◆ EXERCISE BRIEF: From the entries below, list each line with "found".

◆ Stored dataset items:
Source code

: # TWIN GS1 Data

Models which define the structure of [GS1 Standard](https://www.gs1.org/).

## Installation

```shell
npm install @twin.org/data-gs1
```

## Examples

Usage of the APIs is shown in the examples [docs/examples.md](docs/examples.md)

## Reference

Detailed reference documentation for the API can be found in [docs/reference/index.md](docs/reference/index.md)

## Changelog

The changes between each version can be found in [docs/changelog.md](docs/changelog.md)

◆ PROBLEM SOLUTION:
Detailed reference documentation for the API can be found in [docs/reference/index.md](docs/reference/index.md)
The changes between each version can be found in [docs/changelog.md](docs/changelog.md)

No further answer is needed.